Adding a time component to data mining, rather than only looking at patterns, adds value to the analysis of that data, and, as Reshamwala touched on, it can also enable prediction models, the value of which should be self-explanatory.
Making this even more exciting, the potential applications of time interval data mining and analysis in applications beyond healthcare are substantial, and we have Reshamwala to thank for pioneering this approach in her research and professional experience.
Applying prediction models to a customer service context, for example, could mean that CX teams would be able to reliably predict support and maintenance needs.
For retail sites and physical stores, prediction models could forecast demand for certain product categories and/or foot traffic based on the time of day, the time of the week, or even the time of year.
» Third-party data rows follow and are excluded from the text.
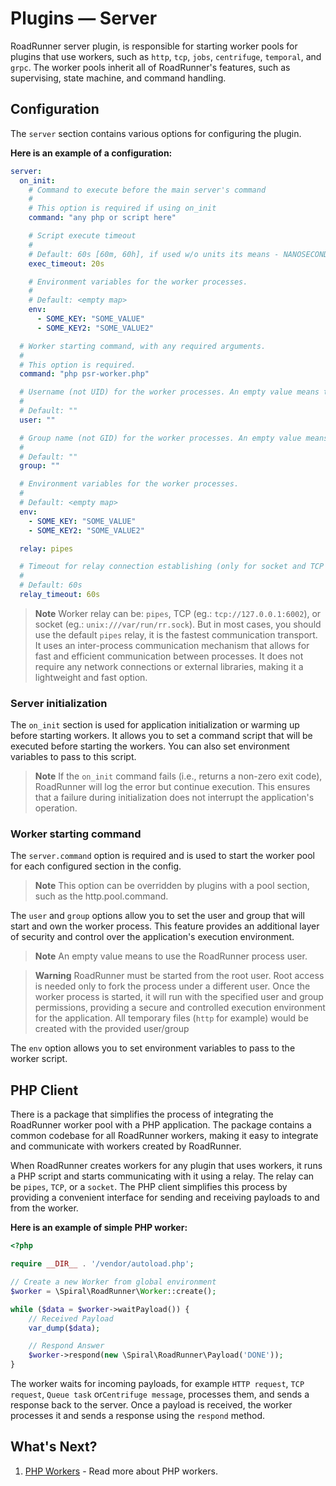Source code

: # Plugins — Server

RoadRunner server plugin, is responsible for starting worker pools for plugins that use workers, such as `http`, `tcp`,
`jobs`, `centrifuge`, `temporal`, and `grpc`. The worker pools inherit all of RoadRunner's features, such as
supervising, state machine, and command handling.

## Configuration

The `server` section contains various options for configuring the plugin.

**Here is an example of a configuration:**

```yaml .rr.yaml
server:
  on_init:
    # Command to execute before the main server's command
    #
    # This option is required if using on_init
    command: "any php or script here"

    # Script execute timeout
    #
    # Default: 60s [60m, 60h], if used w/o units its means - NANOSECONDS.
    exec_timeout: 20s

    # Environment variables for the worker processes.
    #
    # Default: <empty map>
    env:
      - SOME_KEY: "SOME_VALUE"
      - SOME_KEY2: "SOME_VALUE2"

  # Worker starting command, with any required arguments.
  #
  # This option is required.
  command: "php psr-worker.php"

  # Username (not UID) for the worker processes. An empty value means to use the RR process user.
  #
  # Default: ""
  user: ""

  # Group name (not GID) for the worker processes. An empty value means to use the RR process user.
  #
  # Default: ""
  group: ""

  # Environment variables for the worker processes.
  #
  # Default: <empty map>
  env:
    - SOME_KEY: "SOME_VALUE"
    - SOME_KEY2: "SOME_VALUE2"

  relay: pipes

  # Timeout for relay connection establishing (only for socket and TCP port relay).
  #
  # Default: 60s
  relay_timeout: 60s
```

> **Note**
> Worker relay can be: `pipes`, TCP (eg.: `tcp://127.0.0.1:6002`), or socket (eg.: `unix:///var/run/rr.sock`). But in
> most cases, you should use the default `pipes` relay, it is the fastest communication transport.
> It uses an inter-process communication mechanism that allows for fast and efficient communication between
> processes. It does not require any network connections or external libraries, making it a lightweight and fast option.

### Server initialization

The `on_init` section is used for application initialization or warming up before starting workers. It allows you to set
a command script that will be executed before starting the workers. You can also set environment variables to pass to
this script.

> **Note**
> If the `on_init` command fails (i.e., returns a non-zero exit code), RoadRunner will log the error but continue
> execution. This ensures that a failure during initialization does not interrupt the application's operation.

### Worker starting command

The `server.command` option is required and is used to start the worker pool for each configured section in the config.

> **Note**
> This option can be overridden by plugins with a pool section, such as the http.pool.command.

The `user` and `group` options allow you to set the user and group that will start and own the worker process. This
feature provides an additional layer of security and control over the application's execution environment.

> **Note**
> An empty value means to use the RoadRunner process user.

> **Warning**
> RoadRunner must be started from the root user. Root access is needed only to fork the process under a
> different user. Once the worker process is started, it will run with the specified user and group permissions,
> providing a secure and controlled execution environment for the application. All temporary files (`http` for example)
> would be created with the provided user/group

The `env` option allows you to set environment variables to pass to the worker script.

## PHP Client

There is a package that simplifies the process of integrating the RoadRunner worker pool with a PHP application. The
package contains a common codebase for all RoadRunner workers, making it easy to integrate and communicate with workers
created by RoadRunner.

When RoadRunner creates workers for any plugin that uses workers, it runs a PHP script and starts communicating with it
using a relay. The relay can be `pipes`, `TCP`, or a `socket`. The PHP client simplifies this process by providing a
convenient interface for sending and receiving payloads to and from the worker.

**Here is an example of simple PHP worker:**

```php worker.php
<?php

require __DIR__ . '/vendor/autoload.php';

// Create a new Worker from global environment
$worker = \Spiral\RoadRunner\Worker::create();

while ($data = $worker->waitPayload()) {
    // Received Payload
    var_dump($data);

    // Respond Answer
    $worker->respond(new \Spiral\RoadRunner\Payload('DONE'));
}
```

The worker waits for incoming payloads, for example `HTTP request`, `TCP request`, `Queue task` or`Centrifuge message`,
processes them, and sends a response back to the server. Once a payload is received, the worker processes it and sends a
response using the `respond` method.

## What's Next?

1. [PHP Workers](../php/worker.md) - Read more about PHP workers.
To be clear, just because it’s now possible to add a temporal element to data mining doesn’t mean that it’s easy to achieve. This is difficult, highly technical work, and Reshamwala’s breakthrough in this area was the result of many years of study and real-world experience.
As our visit with Reshamwala came to a close, we couldn’t help but wonder whether she’s planning to continue working in healthcare or take her talents elsewhere.
Looking forward
So will Reshamwala stay dedicated to data mining in the healthcare industry? The short answer is yes. Here’s the long answer:
“Yes, I will continue to work in healthcare, with its wide variety of dimensions and open issues, as well as exploring huge data with combinations. I’m currently also exploring data on oncology patients and the range of applicable strategies. There’s also ongoing parallel research regarding pandemic patient care optimization due to COVID-19, which can also be applied to all variants in the future.
Our single biggest takeaway from our visit with data mining expert Alpa Reshamwala is that healthcare is inherently complex. The data is complex, processes are often complex, and networks of institutions, care teams, insurance providers, and billing professionals all have to work together and communicate efficiently with patients to determine any current or potential future health issues and seek out the best care options available.
In reality, the healthcare industry can seem less like an industry in the traditional sense and more like a delicate ecosystem.
Further, from the perspective of the average US patient, the US healthcare system is certainly in need of improvements and optimizations. While data mining may not offer solutions for every systemic issue, it’s rapidly proving its worth on many different fronts.
Skilled data mining pros are putting this tech to work and finding new ways to leverage impressive capabilities, and as long as they proceed with care, millions of patients stand to benefit from their efforts.